IJL-RÉSEAU.PRESSE-LE FRANCO

L’économiste en chef chez Alberta Central, Charles St-Arnaud, estime à «fortes» les chances qu’une récession «modeste» frappe le Canada au cours des prochains mois. Il se fait toutefois rassurant et pense que si une récession devait survenir au pays, elle risque de ne pas affecter la province albertaine trop durement.

«Ce qui semble être le scénario le plus envisageable, c’est que la croissance en Alberta va demeurer plus forte qu’ailleurs au Canada, mais ça reste à discuter», explique-t-il.

Une récession pourrait certes mener à des pertes d’emplois et une augmentation du taux de chômage, mais ce ne sera rien de «majeur», prévoit l’économiste. En même temps, cette récession pourrait être «le mal nécessaire pour ramener l’inflation à la cible de 2%» et du même coup, «augmenter le pouvoir d’achat des ménages», nuance-t-il.

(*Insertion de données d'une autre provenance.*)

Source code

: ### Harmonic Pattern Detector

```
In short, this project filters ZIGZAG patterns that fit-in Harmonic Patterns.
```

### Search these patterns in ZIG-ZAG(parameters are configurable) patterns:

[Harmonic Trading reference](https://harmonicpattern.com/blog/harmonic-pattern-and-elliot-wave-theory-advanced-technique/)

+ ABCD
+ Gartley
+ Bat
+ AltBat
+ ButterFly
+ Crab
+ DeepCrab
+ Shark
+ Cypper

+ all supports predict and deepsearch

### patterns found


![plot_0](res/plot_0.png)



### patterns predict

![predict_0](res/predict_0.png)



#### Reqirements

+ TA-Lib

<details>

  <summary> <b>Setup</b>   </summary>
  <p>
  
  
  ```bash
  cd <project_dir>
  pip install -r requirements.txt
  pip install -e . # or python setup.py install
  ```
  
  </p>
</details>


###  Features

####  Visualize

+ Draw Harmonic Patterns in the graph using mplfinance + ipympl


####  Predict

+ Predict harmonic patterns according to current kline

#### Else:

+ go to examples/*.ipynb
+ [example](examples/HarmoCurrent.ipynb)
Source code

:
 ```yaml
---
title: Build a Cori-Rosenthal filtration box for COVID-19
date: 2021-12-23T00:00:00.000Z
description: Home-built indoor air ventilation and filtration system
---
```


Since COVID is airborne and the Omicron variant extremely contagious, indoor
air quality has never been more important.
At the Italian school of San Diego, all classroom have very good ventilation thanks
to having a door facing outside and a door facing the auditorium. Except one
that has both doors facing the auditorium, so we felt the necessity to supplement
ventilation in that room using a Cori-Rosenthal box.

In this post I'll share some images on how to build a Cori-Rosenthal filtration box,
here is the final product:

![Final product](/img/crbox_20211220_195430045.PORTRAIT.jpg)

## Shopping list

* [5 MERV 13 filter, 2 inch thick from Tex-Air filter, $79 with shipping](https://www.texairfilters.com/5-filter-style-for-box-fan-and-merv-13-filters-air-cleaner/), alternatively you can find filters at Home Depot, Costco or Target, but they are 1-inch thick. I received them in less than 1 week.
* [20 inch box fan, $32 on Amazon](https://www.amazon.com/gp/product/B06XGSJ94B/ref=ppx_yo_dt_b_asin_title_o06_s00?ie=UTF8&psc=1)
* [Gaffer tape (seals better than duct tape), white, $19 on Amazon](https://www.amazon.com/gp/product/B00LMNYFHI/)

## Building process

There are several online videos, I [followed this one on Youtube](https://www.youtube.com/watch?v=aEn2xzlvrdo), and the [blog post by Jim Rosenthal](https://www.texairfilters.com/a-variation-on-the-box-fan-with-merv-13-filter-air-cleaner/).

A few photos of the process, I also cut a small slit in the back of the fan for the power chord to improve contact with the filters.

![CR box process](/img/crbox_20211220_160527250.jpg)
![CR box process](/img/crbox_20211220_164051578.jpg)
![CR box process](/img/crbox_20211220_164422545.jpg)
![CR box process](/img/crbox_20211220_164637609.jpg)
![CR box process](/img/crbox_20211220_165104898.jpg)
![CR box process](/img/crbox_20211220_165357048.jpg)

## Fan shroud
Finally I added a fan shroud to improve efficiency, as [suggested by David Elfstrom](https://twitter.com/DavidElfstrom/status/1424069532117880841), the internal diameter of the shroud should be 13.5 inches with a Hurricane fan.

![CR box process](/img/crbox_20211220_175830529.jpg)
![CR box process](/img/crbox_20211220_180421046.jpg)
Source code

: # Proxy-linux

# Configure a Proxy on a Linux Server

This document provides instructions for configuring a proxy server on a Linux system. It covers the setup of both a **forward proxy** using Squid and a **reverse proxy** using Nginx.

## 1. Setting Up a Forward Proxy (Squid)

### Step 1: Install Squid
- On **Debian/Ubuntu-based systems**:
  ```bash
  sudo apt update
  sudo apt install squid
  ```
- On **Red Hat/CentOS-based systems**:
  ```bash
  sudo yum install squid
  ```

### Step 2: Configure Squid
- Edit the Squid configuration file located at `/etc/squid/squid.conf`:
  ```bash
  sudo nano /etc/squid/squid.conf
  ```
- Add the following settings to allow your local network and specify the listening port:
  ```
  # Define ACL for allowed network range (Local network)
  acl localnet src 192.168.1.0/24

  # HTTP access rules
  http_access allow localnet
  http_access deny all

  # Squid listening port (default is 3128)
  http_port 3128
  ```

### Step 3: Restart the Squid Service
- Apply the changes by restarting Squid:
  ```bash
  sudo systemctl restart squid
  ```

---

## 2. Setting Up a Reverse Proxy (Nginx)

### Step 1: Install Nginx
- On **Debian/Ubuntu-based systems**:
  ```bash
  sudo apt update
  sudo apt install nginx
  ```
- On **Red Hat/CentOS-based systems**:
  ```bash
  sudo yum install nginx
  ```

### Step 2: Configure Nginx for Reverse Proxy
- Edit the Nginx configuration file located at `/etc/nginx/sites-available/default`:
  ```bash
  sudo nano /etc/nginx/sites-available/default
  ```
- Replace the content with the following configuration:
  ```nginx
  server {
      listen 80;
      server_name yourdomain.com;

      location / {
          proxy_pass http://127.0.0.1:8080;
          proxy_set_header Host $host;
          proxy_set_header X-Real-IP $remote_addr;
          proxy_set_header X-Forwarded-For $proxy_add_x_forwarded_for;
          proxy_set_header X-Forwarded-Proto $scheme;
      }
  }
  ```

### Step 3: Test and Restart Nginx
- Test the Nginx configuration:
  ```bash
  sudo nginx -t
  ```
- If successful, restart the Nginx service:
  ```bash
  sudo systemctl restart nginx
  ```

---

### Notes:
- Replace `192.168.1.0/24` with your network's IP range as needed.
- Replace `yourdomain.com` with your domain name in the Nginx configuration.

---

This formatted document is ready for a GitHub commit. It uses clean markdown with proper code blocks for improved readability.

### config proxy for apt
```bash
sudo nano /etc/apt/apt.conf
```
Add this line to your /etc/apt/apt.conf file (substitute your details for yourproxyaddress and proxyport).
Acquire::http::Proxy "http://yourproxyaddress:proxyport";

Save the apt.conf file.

C’est une hypothèse qu’appuie Lindsay Burchill qui est vice-présidente du secteur Insolvabilité des consommateurs pour le cabinet de comptables Meyers Norris Penny (MNP) à Calgary. Selon elle, l’inflation actuelle «érode la capacité des consommateurs à s’acquitter de leurs dettes» tandis que les taux d’intérêt «ne font qu’accroître le montant qu’ils devront rembourser au final».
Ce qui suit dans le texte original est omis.